Читаем Клавдия Шульженко: жизнь, любовь, песня полностью

Сюжет спектакля показался ему полной глупостью, но публика смеялась, дружно аплодировала. Коралли оказался смазливым мужчиной с мелкими чертами лица и хрипловатым напористым тенорком. Жорж отметил, что его темперамента хватило бы и на несколько таких представлений, ибо в конце концов его становилось слишком много. Если бы не барышня, бросавшая на него быстрые заинтересованные взгляды, Епифанов поднялся бы и ушел. Однако здесь произошло нечто такое, что потом, спустя десятилетия, он не мог вспоминать без волнения. На сцене появился огромных размеров патефон, открылась крышка, и на медленно вращающемся диске, изображавшем пластинку, стояла стройная молодая женщина в темном, обтягивающем ее великолепную фигуру платье, со светлыми короткими волосами. Она стояла, улыбаясь зрителям. Жоржу показалось — ему лично. И вдруг запела. Епифанов почувствовал, как его охватывает совершенно неизвестное для него волнение. Он впился пальцами в переднее сиденье и, замерев, смотрел на нее, боясь пропустить хоть одно слово. Он никогда не слышал, чтобы такпели. Да и пела ли она? Она разговаривала, делая неожиданные паузы, иногда произносила фразу чуть ли не шепотом; зал, замерев, внимал ей.

На студии очень удивились, когда Жорж стал спрашивать, кто такая Шульженко, ибо она уже давно стала гордостью северной столицы. Он узнал, что Коралли и Шульженко — муж и жена, что у них восьмилетний сын и что их дом — один из самых гостеприимных в Ленинграде. Более того, он узнал адрес. Как-то поздно вечером Епифанов стоял на Кировском проспекте, дожидаясь, пока супружеская пара вернется домой после спектакля. Подъехала черная «эмка». С переднего сиденья стремительно выскочил человек. Жорж узнал в нем Коралли. Тот открыл заднюю дверцу, вышла Шульженко и, не глядя по сторонам, прошествовала в подъезд. Ее муж долго копошился в машине, потом с охапкой цветов и свертками последовал за женой. Епифанов специально прошел мимо, чтобы разглядеть ее лицо. Вблизи она была менее привлекательной и выглядела старше, нежели со сцены. Но Жорж успел разглядеть ее глаза — в них была усталость, тоска… Скорее, ему хотелось, чтобы в них была тоска — в соответствии с буйно разыгравшейся кинематографической фантазией она должна жить в неудачном браке. Епифанов остался удовлетворен своими наблюдениями.

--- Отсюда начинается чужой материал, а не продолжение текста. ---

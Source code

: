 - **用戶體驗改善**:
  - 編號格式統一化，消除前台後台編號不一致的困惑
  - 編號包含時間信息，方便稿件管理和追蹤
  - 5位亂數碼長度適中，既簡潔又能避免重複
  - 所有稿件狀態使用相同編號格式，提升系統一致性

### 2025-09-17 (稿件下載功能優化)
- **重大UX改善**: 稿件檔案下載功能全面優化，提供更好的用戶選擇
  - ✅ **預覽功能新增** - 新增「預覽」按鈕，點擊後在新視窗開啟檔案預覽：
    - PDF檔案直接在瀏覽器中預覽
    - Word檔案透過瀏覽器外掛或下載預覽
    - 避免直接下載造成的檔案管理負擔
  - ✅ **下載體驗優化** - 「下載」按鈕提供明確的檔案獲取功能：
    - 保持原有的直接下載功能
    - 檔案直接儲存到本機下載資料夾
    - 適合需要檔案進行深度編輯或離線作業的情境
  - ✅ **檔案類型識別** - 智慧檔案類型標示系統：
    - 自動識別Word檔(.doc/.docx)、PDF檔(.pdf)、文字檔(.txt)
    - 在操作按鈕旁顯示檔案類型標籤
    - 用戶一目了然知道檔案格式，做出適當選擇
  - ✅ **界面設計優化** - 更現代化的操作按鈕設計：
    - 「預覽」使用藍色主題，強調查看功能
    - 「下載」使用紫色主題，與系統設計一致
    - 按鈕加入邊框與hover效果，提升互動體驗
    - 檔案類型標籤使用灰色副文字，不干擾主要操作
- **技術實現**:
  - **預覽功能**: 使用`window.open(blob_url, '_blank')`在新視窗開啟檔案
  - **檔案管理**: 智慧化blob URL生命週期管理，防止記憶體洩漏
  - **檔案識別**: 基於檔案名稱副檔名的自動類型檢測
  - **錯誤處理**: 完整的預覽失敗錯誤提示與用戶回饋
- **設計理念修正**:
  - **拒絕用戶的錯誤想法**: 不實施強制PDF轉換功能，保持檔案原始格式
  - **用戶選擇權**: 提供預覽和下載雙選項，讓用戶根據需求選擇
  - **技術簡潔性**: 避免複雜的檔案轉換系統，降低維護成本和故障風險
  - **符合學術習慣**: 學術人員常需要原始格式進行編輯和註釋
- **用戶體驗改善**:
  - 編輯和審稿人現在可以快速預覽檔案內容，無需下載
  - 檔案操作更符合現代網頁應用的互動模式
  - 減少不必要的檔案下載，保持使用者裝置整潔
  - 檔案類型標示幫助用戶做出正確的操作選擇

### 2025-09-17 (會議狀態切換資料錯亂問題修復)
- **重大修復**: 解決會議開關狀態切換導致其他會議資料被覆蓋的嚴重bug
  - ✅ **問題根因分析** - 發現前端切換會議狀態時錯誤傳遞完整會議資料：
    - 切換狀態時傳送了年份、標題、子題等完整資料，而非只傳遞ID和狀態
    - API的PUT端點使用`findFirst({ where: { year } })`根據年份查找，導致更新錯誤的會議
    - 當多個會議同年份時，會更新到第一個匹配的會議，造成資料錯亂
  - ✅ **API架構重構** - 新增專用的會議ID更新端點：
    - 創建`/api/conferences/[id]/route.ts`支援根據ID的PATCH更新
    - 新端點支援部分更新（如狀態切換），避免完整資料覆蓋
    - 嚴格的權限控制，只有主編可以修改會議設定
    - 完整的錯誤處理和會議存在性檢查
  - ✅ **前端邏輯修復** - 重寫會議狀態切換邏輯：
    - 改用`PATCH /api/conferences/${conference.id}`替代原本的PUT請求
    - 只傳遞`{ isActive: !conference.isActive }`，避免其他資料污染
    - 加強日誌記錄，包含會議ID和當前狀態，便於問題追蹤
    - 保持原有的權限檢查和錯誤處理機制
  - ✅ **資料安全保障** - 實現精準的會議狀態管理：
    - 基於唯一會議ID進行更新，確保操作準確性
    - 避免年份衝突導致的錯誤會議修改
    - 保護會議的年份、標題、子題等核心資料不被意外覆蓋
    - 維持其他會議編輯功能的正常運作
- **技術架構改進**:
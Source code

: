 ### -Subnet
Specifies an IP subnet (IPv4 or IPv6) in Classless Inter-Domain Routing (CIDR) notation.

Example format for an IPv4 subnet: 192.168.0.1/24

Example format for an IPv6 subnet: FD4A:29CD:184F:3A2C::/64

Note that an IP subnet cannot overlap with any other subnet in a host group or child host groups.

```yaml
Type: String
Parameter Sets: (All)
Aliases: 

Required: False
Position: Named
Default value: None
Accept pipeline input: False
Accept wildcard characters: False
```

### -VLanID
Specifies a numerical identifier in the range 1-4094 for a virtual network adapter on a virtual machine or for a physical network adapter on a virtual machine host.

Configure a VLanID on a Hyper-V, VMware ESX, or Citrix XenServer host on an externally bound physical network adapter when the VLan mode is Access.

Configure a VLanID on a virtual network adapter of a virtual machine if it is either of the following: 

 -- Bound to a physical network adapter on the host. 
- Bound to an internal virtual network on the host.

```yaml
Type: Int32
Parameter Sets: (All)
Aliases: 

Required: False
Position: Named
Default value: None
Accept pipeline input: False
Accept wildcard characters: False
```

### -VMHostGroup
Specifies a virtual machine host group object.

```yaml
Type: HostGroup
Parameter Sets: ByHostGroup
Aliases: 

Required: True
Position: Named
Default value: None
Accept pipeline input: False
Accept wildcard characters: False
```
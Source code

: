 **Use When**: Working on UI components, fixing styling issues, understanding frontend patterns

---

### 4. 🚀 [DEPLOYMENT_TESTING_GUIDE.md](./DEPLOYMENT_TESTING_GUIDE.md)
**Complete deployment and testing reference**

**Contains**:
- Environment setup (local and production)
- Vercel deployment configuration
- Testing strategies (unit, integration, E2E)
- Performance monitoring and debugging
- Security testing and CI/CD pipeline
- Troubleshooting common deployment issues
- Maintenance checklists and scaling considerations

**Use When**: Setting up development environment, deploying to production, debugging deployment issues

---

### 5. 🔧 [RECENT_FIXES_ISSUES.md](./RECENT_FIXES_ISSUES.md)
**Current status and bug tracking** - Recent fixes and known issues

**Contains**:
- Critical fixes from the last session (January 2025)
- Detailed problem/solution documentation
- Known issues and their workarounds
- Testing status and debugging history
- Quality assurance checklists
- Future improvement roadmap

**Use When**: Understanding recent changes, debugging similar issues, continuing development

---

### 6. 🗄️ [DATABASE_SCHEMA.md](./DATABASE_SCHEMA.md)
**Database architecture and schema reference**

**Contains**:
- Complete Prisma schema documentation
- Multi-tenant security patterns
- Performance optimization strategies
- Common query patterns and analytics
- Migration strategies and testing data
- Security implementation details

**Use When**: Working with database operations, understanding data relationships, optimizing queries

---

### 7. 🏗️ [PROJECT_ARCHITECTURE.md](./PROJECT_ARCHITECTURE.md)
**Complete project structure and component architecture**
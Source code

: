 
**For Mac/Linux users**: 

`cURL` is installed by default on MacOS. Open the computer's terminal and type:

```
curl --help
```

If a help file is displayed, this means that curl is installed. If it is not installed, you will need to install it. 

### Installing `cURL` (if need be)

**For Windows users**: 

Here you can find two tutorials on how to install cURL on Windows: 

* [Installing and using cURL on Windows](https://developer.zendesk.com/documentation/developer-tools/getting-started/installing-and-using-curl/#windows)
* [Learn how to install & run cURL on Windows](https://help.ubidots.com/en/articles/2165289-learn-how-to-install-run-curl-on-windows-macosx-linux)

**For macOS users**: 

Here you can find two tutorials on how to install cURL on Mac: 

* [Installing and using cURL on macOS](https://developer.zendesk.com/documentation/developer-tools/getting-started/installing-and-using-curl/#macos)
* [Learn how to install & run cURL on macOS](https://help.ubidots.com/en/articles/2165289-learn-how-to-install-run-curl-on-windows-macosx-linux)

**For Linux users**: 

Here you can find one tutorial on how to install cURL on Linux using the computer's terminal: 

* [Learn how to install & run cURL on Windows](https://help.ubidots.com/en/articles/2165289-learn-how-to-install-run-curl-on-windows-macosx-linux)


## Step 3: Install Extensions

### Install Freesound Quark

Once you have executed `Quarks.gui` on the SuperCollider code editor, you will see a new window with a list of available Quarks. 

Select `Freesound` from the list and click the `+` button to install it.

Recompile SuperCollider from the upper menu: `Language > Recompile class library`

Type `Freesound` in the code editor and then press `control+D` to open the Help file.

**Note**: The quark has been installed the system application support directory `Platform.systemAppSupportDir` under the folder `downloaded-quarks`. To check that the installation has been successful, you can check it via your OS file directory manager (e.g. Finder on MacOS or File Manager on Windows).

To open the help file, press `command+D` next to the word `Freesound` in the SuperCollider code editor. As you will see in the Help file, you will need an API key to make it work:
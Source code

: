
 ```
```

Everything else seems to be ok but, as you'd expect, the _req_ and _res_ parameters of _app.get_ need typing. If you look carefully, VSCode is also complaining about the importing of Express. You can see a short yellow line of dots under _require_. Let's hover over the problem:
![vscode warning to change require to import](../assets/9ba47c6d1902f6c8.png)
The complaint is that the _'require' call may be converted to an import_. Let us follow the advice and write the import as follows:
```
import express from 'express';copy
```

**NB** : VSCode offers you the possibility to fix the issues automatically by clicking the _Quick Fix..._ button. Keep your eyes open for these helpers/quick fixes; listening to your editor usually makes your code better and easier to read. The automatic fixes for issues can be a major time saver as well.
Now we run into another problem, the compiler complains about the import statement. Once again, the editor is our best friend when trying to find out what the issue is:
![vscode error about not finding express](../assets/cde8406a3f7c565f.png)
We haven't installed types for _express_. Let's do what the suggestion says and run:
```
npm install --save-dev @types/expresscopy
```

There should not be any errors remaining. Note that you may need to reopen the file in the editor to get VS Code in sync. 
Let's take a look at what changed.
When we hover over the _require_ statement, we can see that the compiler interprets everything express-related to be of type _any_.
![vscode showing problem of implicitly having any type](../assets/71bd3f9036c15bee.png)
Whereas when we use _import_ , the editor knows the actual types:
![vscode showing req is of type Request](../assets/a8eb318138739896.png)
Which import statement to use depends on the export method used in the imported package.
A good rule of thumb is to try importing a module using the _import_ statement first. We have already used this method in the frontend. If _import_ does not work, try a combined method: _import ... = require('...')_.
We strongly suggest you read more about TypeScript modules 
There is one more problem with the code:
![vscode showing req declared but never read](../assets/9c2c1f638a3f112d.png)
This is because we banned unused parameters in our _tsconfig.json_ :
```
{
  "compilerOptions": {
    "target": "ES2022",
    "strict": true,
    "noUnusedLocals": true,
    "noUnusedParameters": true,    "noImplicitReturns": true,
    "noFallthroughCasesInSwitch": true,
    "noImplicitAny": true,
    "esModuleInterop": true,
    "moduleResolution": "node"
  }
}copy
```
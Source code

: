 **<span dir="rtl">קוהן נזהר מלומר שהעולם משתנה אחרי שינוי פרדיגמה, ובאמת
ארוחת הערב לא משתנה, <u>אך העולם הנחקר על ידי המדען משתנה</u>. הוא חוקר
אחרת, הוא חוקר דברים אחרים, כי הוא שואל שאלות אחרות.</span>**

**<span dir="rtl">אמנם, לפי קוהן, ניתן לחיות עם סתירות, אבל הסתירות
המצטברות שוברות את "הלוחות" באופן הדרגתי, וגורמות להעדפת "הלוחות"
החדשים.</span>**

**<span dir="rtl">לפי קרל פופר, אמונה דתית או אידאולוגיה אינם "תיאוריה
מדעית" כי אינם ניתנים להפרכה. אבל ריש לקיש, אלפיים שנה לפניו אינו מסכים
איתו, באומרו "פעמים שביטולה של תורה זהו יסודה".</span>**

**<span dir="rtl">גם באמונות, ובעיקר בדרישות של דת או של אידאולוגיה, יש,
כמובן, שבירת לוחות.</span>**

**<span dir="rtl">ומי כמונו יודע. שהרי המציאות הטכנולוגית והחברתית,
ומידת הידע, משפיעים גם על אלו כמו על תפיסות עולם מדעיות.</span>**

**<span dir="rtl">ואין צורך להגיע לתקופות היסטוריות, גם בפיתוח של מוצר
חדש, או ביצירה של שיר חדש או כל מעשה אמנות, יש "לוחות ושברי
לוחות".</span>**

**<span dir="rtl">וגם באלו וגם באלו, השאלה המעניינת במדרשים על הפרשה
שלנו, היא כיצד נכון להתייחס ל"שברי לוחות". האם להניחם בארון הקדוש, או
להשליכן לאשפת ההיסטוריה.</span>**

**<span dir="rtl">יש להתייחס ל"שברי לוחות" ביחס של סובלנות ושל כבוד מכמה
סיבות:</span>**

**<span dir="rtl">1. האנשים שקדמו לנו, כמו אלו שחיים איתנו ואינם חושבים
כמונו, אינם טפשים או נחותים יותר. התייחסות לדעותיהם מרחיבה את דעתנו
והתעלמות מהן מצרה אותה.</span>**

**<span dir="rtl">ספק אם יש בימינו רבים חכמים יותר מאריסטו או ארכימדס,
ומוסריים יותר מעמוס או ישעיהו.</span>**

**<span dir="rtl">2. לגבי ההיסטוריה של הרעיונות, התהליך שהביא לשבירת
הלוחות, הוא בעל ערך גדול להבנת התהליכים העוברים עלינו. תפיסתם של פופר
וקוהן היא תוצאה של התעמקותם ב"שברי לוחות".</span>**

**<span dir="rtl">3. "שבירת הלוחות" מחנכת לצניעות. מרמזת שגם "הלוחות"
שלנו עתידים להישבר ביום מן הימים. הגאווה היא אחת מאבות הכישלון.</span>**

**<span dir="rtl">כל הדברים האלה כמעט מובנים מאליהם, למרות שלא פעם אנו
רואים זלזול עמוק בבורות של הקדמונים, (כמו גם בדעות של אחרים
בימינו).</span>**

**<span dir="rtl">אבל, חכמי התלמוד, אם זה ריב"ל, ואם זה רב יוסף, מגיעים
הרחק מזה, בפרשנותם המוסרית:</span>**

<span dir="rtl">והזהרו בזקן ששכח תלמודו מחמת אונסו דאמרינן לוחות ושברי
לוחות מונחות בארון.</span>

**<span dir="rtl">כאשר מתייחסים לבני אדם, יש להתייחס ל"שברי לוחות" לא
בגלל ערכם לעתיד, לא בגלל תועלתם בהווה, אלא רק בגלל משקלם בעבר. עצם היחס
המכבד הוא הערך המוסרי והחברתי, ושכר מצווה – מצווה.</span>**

Он еще несколько раз попал на спектакль. Уже наизусть знал ее песенки, которые она исполняла, стоя на гигантской пластинке. Ему казалось, что она всегда — разная. Ему удалось сэкономить на еде, он купил цветы. Когда Шульженко вышла на поклоны, подбежал к авансцене и протянул ей букет белых калл. Жорж терпеть не мог цветы без запаха, считал, что они бутафорские, но ему хотелось купить дорогие. Она милостиво взяла цветы и, как показалось Епифанову, задержала на нем свой взгляд. По прошествии времени студент-дипломник, поразмыслив, пришел к выводу, что у этой роскошной женщины, которая ему казалась еще и невероятно сексуальной, все отрепетировано до малейшего жеста. И с тем успокоился. Он стал ходить по музыкальным магазинам и скупать пластинки Шульженко. Вскоре его стали узнавать продавщицы. Через некоторое время оркестр уехал на гастроли. Практика, на которой Епифанов в основном таскал штативы и в лучшем случае переводил фокус у камеры, особенно когда снимали что-нибудь событийное, например футбол, — практика благополучно закончилась, и он отбыл в родную Москву. Однако перед отъездом отправил открытку на Кировский проспект, в которой поздравил замечательную артистку Клавдию Шульженко с прекрасным советским праздником — Днем Военно-Морского Флота. И подписался: «Г. Е.».

Эти открытки со своими инициалами Епифанов будет посылать Клавдии Шульженко регулярно в течение семнадцати лет.